** Task requirements **
A verbatim reproduction of the lines below, from the line containing "GOLDSTEIN: As it" through the line containing "KING: Deep learning", both ends included, is the whole required output.

** Supplied material **
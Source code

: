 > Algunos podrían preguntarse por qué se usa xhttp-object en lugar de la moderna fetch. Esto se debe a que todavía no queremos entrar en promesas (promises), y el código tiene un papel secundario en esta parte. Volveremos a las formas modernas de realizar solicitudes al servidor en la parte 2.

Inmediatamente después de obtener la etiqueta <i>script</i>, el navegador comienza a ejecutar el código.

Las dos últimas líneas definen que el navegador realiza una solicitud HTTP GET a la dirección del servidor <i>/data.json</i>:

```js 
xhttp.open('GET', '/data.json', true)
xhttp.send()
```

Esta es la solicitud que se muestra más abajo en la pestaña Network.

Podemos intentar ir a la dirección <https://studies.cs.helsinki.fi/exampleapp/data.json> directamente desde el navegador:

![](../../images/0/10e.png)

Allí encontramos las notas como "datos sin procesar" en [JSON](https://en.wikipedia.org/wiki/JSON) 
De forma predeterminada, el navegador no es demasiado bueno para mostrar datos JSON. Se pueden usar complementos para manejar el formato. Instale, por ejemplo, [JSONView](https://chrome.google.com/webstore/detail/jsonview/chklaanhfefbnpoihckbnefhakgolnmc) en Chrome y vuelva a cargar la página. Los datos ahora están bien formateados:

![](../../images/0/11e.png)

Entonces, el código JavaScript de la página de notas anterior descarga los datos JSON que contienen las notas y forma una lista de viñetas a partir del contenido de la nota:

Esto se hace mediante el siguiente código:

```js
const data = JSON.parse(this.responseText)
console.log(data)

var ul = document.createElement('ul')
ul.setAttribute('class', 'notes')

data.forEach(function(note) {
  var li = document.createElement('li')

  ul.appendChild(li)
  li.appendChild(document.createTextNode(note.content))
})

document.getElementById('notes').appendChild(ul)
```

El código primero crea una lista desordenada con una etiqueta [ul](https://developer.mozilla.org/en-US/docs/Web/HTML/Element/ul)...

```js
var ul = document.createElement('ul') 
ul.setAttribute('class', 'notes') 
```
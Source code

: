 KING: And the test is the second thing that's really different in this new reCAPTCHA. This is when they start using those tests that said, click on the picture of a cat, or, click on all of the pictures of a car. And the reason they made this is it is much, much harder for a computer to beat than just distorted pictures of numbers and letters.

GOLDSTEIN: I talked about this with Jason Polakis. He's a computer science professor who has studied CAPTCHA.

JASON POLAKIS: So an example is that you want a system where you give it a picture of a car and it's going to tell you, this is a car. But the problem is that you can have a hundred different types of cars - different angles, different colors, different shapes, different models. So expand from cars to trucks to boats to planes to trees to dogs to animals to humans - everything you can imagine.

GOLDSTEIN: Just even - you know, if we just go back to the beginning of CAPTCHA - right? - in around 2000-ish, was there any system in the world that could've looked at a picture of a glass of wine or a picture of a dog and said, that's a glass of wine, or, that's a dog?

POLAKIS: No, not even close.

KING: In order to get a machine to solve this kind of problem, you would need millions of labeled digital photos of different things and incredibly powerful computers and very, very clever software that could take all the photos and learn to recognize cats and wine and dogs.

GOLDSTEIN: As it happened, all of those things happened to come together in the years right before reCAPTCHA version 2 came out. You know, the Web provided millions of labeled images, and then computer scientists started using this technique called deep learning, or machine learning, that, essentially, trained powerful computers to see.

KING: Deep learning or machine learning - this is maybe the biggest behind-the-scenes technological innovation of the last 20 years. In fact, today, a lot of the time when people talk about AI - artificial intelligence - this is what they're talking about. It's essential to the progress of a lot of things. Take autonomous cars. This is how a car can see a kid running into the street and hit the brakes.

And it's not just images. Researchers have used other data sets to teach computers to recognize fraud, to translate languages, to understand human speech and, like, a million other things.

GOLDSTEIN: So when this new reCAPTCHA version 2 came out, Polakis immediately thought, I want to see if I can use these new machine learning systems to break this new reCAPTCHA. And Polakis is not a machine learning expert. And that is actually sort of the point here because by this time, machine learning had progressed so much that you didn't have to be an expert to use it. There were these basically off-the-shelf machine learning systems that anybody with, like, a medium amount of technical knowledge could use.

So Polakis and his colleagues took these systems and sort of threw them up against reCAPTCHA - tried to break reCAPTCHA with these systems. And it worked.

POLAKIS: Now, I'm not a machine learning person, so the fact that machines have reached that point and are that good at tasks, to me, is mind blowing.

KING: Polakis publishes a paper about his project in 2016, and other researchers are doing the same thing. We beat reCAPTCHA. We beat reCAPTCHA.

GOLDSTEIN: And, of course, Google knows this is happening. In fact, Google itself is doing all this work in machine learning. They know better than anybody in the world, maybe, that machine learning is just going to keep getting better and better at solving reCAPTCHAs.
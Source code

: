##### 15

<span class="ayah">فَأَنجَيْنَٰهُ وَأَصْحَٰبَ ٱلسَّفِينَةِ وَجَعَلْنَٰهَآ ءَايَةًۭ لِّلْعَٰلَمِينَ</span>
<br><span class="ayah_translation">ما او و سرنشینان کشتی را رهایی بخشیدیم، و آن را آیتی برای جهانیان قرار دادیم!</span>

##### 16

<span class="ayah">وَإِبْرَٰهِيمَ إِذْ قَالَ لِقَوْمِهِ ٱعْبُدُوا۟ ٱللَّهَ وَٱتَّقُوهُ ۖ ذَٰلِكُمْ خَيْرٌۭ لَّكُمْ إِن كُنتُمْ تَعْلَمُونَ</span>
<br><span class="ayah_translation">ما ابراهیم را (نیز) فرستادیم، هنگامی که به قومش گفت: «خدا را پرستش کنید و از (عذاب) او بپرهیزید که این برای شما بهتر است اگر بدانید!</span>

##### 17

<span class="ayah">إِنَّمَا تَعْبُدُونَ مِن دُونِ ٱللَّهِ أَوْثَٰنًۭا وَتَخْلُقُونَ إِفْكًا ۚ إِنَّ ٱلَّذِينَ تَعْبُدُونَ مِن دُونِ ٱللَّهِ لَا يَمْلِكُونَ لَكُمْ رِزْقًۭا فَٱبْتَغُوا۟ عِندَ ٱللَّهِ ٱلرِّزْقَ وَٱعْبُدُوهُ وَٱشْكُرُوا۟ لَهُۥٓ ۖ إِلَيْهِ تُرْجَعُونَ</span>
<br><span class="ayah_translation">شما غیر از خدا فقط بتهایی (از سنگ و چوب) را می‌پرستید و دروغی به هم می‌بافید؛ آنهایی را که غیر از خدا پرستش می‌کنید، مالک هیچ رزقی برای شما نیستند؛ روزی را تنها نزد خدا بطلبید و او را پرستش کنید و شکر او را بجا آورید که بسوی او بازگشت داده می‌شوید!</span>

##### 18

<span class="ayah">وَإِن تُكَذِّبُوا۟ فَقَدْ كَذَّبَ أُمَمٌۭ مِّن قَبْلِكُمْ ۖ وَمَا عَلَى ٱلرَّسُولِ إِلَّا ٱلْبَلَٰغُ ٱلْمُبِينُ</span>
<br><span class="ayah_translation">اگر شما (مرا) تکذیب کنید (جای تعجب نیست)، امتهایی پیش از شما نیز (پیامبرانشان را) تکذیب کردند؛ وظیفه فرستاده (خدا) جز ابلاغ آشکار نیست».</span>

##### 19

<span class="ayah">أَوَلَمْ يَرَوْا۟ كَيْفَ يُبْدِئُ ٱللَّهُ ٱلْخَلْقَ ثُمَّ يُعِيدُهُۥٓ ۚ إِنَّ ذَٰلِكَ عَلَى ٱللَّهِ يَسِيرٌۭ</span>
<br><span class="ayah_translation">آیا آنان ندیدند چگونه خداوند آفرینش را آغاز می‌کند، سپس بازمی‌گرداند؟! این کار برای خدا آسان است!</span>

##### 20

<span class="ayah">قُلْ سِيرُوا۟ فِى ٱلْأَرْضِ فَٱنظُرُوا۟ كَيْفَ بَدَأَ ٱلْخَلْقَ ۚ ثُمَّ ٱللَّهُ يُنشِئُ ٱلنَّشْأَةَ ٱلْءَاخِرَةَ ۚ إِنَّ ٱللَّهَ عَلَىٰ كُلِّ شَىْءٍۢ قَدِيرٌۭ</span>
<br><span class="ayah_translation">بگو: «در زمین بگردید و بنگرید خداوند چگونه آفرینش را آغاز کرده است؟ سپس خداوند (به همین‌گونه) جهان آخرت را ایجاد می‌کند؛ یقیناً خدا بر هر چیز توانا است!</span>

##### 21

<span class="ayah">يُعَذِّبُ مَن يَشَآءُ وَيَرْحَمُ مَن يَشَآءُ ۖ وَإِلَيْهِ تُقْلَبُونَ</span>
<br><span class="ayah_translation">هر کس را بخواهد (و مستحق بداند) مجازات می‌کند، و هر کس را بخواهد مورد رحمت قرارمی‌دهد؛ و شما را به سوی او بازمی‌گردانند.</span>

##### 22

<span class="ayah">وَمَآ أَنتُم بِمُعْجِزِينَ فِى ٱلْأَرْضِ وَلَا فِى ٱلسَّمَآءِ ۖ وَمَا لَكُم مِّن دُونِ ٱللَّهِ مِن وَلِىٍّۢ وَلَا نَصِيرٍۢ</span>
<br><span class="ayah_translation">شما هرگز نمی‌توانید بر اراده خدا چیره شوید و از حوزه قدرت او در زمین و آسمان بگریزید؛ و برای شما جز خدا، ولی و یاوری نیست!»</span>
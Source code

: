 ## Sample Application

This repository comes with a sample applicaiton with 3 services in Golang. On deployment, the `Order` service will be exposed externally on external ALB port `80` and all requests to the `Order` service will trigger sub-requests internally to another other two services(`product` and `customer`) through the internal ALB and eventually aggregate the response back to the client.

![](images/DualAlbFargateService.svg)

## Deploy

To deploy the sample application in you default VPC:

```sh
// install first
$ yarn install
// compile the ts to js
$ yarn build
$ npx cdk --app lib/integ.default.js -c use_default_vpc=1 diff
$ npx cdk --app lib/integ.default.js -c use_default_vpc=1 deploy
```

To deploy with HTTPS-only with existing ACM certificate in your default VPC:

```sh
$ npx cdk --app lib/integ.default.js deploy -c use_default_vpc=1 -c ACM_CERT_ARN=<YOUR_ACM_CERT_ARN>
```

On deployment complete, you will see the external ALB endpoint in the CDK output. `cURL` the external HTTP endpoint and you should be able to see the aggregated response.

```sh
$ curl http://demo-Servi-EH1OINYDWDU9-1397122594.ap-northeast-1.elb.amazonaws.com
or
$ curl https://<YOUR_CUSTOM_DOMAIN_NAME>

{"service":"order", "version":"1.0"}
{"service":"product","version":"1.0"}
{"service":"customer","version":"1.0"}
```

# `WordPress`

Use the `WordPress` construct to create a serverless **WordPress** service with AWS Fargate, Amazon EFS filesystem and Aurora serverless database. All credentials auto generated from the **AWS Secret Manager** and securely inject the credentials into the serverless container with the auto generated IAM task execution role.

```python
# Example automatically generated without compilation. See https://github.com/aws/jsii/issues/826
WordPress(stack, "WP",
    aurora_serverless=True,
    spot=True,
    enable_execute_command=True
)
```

** Solution to this problem **
GOLDSTEIN: As it happened, all of those things happened to come together in the years right before reCAPTCHA version 2 came out. You know, the Web provided millions of labeled images, and then computer scientists started using this technique called deep learning, or machine learning, that, essentially, trained powerful computers to see.

KING: Deep learning or machine learning - this is maybe the biggest behind-the-scenes technological innovation of the last 20 years. In fact, today, a lot of the time when people talk about AI - artificial intelligence - this is what they're talking about. It's essential to the progress of a lot of things. Take autonomous cars. This is how a car can see a kid running into the street and hit the brakes.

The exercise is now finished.